I first met Cindy Carpenter about five years ago at a Toastmasters event. I was the contest chair for the International Speech contest and she was a contestant. All I remember at the time was asking her name and for the correct title of her speech.
That day, after I introduced her on stage, something really awful happened.
Halfway through her speech, she froze. For almost a minute she stood in front of 300 people in a ballroom in silence. Everyone felt awkward. We all held our breath praying that she would say something. From the side of the stage I wasn’t sure what to do, and whether I should go on stage to save her.
But suddenly out of nowhere, she continued her speech. We all breathed out, and she made it all the way to the end. The crowd clapped at the end, and as soon as the entire contest was over, Cindy left the building. She didn’t stay for the trophies, she was gone.
It wasn’t until years later that she told me the full story of what happened next.
She said that she was so embarrassed that she just left the contest. But as she left, she turned to her husband David and said “Tomorrow night, I am going to do a speech. I don’t care where, but I am need to speak again, or I’m never going to do this again.”
Of course, she never told anybody else that story, she just went and did it. Years later she mentioned it to me over dinner. I said to her that it showed incredible grit to get back up the day after a big setback. She just shrugged it off as something she normally did. That was Cindy through and through.
During the next few years, Cindy and I became close friends. Through luck and hard work, we both had the chance to compete in the Semi-Finals. We travelled to Malaysia together, convinced that one of us would win the World Championship that year. Of course, neither of us did. We both placed third in our contests and despite falling short of our goals, delighted in the fact we got to do something so cool together.
Again the next year in Las Vegas we competed in the Semis together, with both of us failing (again) to reach the Finals. After that second year I was dejected, defeated. Ready to give up.
Not Cindy. She was only more motivated. She told me immediately after the contest “I don’t care how long it takes, I am going to make it to that final stage and I am going to share my message.”
Let me just share that it’s rare for two people from different continents, different ages, different backgrounds to connect like Cindy and I did. She was a married woman and I was a man with a committed girlfriend. But we were best buddies. Every few months she would call me up with a different idea for a speech, a workshop or a new plan to grow her speaking experience. There was always some crazy element to it, outlandish props, food, music, something that would delight the crowd and let her show her creative flair.
After our workshops she would call me up and read out all the evaluations over the phone. “Listen to this one buddy, best workshop I’ve ever been to!” She delighted in the fact we always got 10 out of 10.
That was Cindy.
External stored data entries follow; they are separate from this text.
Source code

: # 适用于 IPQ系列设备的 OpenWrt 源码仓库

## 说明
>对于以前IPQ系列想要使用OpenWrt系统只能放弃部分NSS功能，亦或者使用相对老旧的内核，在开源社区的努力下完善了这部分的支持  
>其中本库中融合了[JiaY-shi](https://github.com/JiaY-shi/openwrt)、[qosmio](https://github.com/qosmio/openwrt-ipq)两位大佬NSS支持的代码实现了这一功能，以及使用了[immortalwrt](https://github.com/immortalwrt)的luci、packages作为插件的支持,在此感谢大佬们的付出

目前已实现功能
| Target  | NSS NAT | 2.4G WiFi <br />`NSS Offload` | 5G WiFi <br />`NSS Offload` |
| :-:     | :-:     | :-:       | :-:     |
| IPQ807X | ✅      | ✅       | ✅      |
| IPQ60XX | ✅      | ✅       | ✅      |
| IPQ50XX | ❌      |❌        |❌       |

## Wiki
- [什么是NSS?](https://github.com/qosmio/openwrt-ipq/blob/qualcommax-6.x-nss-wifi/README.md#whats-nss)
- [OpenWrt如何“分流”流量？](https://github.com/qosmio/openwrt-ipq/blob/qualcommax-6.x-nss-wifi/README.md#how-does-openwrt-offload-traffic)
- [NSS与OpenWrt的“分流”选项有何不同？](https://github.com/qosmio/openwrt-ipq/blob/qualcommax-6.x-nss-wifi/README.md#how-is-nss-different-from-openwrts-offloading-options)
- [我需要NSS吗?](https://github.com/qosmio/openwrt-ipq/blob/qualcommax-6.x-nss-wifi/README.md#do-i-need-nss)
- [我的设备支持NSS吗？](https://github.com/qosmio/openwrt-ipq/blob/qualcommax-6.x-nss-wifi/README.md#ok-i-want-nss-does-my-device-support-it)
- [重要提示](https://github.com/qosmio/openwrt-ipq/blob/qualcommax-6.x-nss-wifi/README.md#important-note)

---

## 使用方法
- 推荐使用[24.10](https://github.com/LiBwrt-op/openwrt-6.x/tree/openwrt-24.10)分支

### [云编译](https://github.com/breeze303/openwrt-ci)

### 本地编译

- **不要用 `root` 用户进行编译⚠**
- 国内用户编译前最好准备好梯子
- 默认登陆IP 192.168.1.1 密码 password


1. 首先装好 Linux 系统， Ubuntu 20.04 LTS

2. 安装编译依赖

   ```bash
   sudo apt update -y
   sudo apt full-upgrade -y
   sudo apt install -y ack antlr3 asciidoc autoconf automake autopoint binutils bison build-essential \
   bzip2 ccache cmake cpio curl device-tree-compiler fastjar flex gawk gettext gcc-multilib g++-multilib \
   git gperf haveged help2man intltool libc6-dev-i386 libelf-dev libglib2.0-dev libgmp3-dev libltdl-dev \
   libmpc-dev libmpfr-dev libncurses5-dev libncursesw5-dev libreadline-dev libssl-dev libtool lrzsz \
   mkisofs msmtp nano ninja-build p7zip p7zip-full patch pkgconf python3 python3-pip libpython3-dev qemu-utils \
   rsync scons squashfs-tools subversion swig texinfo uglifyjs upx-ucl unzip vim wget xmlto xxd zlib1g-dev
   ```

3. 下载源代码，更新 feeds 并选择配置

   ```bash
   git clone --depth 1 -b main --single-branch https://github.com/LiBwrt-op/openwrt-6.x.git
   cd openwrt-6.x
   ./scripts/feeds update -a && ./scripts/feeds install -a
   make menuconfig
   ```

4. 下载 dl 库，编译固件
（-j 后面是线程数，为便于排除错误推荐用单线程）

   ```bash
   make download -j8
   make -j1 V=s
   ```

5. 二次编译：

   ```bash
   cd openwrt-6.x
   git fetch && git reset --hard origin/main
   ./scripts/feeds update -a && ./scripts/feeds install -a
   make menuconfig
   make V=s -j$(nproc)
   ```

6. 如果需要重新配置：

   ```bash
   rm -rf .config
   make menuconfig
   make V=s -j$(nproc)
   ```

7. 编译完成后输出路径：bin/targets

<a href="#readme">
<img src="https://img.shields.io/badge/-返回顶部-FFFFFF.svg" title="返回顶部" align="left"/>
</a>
Always reinventing, always wowing those she spoke in front of.
She even had her own self-appointed brand name. ‘The Creative Fireball’.
It was perfect for her.
She didn’t just do a good job, she did an incredible job. She burned so bright that she set rooms on fire. Her audience would be in hysterics one minute, and tears the next. There wasn’t anything possible except a 10 out of 10 for Cindy. Fireballs don’t burn dimly.
Then, about a year and a half ago she vanished. No calls, emails, I didn’t see her at any Toastmaster events. There were whispers that she was sick, but nobody knew what was happening.
Finally she returned, not meekly, but trumphiantly. She told me she had cancer and had gone through two gruelling bouts of treatment. She didn’t want to make it public, but she had overcome the worst of it. She said two was enough and all she wanted to do now was live life to the fullest. She said anything that wasn’t a 10 out of 10 wasn’t worth doing for her.
For the next few months she was back, burning brighter than ever. She wrote a book, won a district contest, toured around California speaking. In early July, she gave an incredible training to a packed house on leadership. At the end she received a standing ovation.
I only saw her once after that, when we both spoke at an event back to back. She was the ultimate optimist as always. She told the audience at the beginning. “In the next 45 minutes you are going to get so many ideas that it will be impossible for you not to do better than you have before!”
And of course, she gave them everything.
Then, she was gone. Less than a month later, with her condition worsening, she withdrew from the world, to rest, to be with her precious family. As much as Cindy loved to create, she loved her son Hunter and husband David more than anything else. She spent her last days together with them, leaving the rest of the world dimmer without her presence.
Today I heard the news that Cindy had passed on. She messaged me only a few weeks ago telling me that she loved me and was grateful for our friendship. She told me that the doctors gave her less than a few months and to pray for a miracle.
I told her that she WAS the miracle. She had touched so many people’s lives that the world was indelibly changed because of her.
There is a pain in so many hearts that will last for years to come. Tears of sadness mixed with tears of joy. We will miss our inspiration. We will miss our dear friend. We will miss our creative fireball.
She was brave, she was triumphant. She was one of a kind.
She burned so bright that we’ll keep her flame in our hearts forever.
We love you Cindy, and we will carry your flame for you.